People were supported with their dietary requirements. Staff were attentive to people’s needs and provided discreet support. Portion sizes were reflective of people’s preferences and requirements. Meals appeared appetising and were served at the correct temperature.

We observed positive interactions between people and staff. Staff spoke with people respectfully and provided discreet support.

There were four activities coordinators employed, although one activities coordinator was on leave. There was an activities programme in place.

Most people, relatives and staff told us that improvements had been made. Less positive feedback was received from some people, a relative and several staff on the YPD unit. This related to staff deployment, activities and meals. Due to the mixed feedback we received, we recommended that the provider reviews the culture, involvement and person-centred approach on the YPD unit.

A complaints procedure was in place. Complaints were documented and action taken. Feedback systems were in place to obtain people and their representatives' views.

The management structure had been strengthened. The registered manager was supported by a deputy manager. New team leader posts had been introduced on each of the units to oversee the care and support provided. The head of compliance and a compliance officer oversaw the operational management of the service. Strategic oversight was provided by the head of care and the director who were both actively involved in the service and visited regularly.

New monitoring and communication systems had been introduced. These were in the process of being embedded into practice.

The service has a history of non-compliance with the regulations. Improvements which had been made at previous inspections were not always maintained. In addition, there had been a number of different managers at the service since 2013. Action was therefore required to ensure that the improvements made at this inspection were maintained and sustained.

Inspection areas

Safe

Good

Updated 18 May 2018

The service was safe.

Action had been taken to ensure good outcomes for people in this key question.

There were safeguarding procedures in place. Staff knew what action to take if abuse was suspected. Checks were carried out on the premises and equipment to ensure their safety.

There was a system in place to manage medicines safely. Safe recruitment procedures were followed.

There were sufficient staff deployed although we recommended that the provider reviews staff deployment on the young physically disabled unit because of the mixed feedback we received.

Effective

Good

Updated 18 May 2018

The service was effective.

Action had been taken to ensure good outcomes for people in this key question.

Training was available in safe working practices and to meet the specific needs of people who lived at the home.

Staff followed the principles of the Mental Capacity Act 2005.

People were supported to receive a suitable and nutritious diet and access health care services.

Caring

Good

Updated 18 May 2018

The service was caring.

People and relatives told us that the permanent staff were caring.

We observed positive interactions between staff and people.

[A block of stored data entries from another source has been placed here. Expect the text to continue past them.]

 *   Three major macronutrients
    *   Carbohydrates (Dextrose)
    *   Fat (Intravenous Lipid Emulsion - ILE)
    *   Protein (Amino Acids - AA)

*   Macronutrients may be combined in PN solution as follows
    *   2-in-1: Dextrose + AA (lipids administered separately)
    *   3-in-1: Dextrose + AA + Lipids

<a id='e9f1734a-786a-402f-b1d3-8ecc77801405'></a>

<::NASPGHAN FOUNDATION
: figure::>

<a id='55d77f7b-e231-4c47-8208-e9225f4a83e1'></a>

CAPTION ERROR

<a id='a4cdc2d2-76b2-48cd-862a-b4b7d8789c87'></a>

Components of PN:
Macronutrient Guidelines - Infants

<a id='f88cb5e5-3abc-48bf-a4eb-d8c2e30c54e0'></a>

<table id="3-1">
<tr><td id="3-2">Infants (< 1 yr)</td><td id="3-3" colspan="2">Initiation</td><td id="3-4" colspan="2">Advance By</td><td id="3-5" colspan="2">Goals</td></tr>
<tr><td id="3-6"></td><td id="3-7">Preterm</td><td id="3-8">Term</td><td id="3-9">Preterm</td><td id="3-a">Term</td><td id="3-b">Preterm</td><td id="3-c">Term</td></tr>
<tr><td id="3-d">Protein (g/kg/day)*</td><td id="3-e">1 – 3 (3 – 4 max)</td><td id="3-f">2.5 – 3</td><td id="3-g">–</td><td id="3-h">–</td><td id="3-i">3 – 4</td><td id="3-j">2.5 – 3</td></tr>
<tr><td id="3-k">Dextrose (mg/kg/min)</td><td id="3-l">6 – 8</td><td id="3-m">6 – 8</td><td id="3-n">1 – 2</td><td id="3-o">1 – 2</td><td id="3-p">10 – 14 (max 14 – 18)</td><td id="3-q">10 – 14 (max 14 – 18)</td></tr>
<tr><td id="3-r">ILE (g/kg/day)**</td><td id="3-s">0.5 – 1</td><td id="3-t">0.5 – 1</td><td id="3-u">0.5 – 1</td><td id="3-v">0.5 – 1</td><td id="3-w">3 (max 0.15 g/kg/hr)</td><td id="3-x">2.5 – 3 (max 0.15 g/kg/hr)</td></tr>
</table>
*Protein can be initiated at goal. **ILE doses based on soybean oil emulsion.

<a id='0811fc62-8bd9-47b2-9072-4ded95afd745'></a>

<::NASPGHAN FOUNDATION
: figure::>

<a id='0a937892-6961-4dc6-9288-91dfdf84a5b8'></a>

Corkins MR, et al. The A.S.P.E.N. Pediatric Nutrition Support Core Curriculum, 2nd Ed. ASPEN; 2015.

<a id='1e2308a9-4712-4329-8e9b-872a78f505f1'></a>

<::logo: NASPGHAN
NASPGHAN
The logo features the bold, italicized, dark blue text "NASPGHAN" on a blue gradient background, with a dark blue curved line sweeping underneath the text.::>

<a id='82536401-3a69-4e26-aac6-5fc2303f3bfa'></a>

Staff promoted people’s privacy and dignity. They spoke with people respectfully.

Responsive

Good

Updated 18 May 2018

The service was responsive.

Action had been taken to ensure good outcomes for people in this key question.

Care records now reflected people’s needs.

A complaints procedure was in place. Complaints were documented and action taken to ensure complaints were resolved.

Activities provision had improved. Some people on the younger physically disabled unit felt that more activities would be appreciated.

Well-led

Requires improvement

Updated 18 May 2018

The service was not consistently well-led.

New monitoring and communication systems had been introduced. These were in the process of being embedded into practice to ensure that improvements made were sustained.

A new registered manager was in place. The management structure had been strengthened. New team leader posts had been introduced.

The provider had notified CQC of all notifiable events at the service in line with legal requirements.